#### EXERCISE DATA
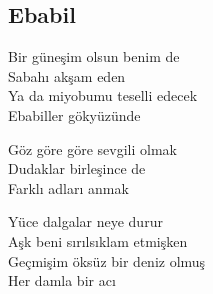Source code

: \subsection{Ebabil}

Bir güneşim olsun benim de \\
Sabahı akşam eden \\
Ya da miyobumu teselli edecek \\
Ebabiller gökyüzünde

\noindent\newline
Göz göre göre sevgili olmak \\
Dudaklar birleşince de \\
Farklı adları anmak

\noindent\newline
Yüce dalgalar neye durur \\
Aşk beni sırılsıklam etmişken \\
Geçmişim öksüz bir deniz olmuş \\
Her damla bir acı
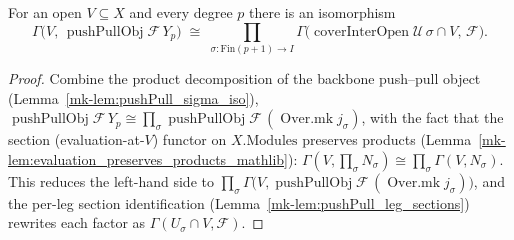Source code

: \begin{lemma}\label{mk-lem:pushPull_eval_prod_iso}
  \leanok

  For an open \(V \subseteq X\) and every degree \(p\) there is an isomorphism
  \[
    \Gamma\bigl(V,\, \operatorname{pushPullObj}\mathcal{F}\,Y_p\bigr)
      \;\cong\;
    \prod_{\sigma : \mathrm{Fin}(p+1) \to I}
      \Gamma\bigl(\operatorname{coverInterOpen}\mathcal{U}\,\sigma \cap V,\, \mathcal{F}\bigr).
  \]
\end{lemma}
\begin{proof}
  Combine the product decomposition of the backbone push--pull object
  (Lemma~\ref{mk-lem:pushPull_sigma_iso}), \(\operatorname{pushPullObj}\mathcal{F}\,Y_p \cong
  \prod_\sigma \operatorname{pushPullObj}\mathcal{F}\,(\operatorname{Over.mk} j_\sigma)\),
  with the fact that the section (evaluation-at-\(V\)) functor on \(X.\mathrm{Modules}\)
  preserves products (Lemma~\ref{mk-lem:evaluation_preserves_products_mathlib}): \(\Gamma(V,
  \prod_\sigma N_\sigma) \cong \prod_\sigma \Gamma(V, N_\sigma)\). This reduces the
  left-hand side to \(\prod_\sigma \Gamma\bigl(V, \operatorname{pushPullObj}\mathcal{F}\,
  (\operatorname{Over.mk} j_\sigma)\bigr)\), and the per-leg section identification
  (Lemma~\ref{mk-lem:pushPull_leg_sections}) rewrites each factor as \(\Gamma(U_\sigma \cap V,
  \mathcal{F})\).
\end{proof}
########
- **TASK ITEM**
Restate the data above word for word, so that the only difference is the missing pictures.

- **THE COMPLETED TASK**
Source code

: \subsection{Ebabil}

Bir güneşim olsun benim de \\
Sabahı akşam eden \\
Ya da miyobumu teselli edecek \\
Ebabiller gökyüzünde

\noindent\newline
Göz göre göre sevgili olmak \\
Dudaklar birleşince de \\
Farklı adları anmak

\noindent\newline
Yüce dalgalar neye durur \\
Aşk beni sırılsıklam etmişken \\
Geçmişim öksüz bir deniz olmuş \\
Her damla bir acı
Source code

: \begin{lemma}\label{mk-lem:pushPull_eval_prod_iso}
  \leanok

  For an open \(V \subseteq X\) and every degree \(p\) there is an isomorphism
  \[
    \Gamma\bigl(V,\, \operatorname{pushPullObj}\mathcal{F}\,Y_p\bigr)
      \;\cong\;
    \prod_{\sigma : \mathrm{Fin}(p+1) \to I}
      \Gamma\bigl(\operatorname{coverInterOpen}\mathcal{U}\,\sigma \cap V,\, \mathcal{F}\bigr).
  \]
\end{lemma}
\begin{proof}
  Combine the product decomposition of the backbone push--pull object
  (Lemma~\ref{mk-lem:pushPull_sigma_iso}), \(\operatorname{pushPullObj}\mathcal{F}\,Y_p \cong
  \prod_\sigma \operatorname{pushPullObj}\mathcal{F}\,(\operatorname{Over.mk} j_\sigma)\),
  with the fact that the section (evaluation-at-\(V\)) functor on \(X.\mathrm{Modules}\)
  preserves products (Lemma~\ref{mk-lem:evaluation_preserves_products_mathlib}): \(\Gamma(V,
  \prod_\sigma N_\sigma) \cong \prod_\sigma \Gamma(V, N_\sigma)\). This reduces the
  left-hand side to \(\prod_\sigma \Gamma\bigl(V, \operatorname{pushPullObj}\mathcal{F}\,
  (\operatorname{Over.mk} j_\sigma)\bigr)\), and the per-leg section identification
  (Lemma~\ref{mk-lem:pushPull_leg_sections}) rewrites each factor as \(\Gamma(U_\sigma \cap V,
  \mathcal{F})\).
\end{proof}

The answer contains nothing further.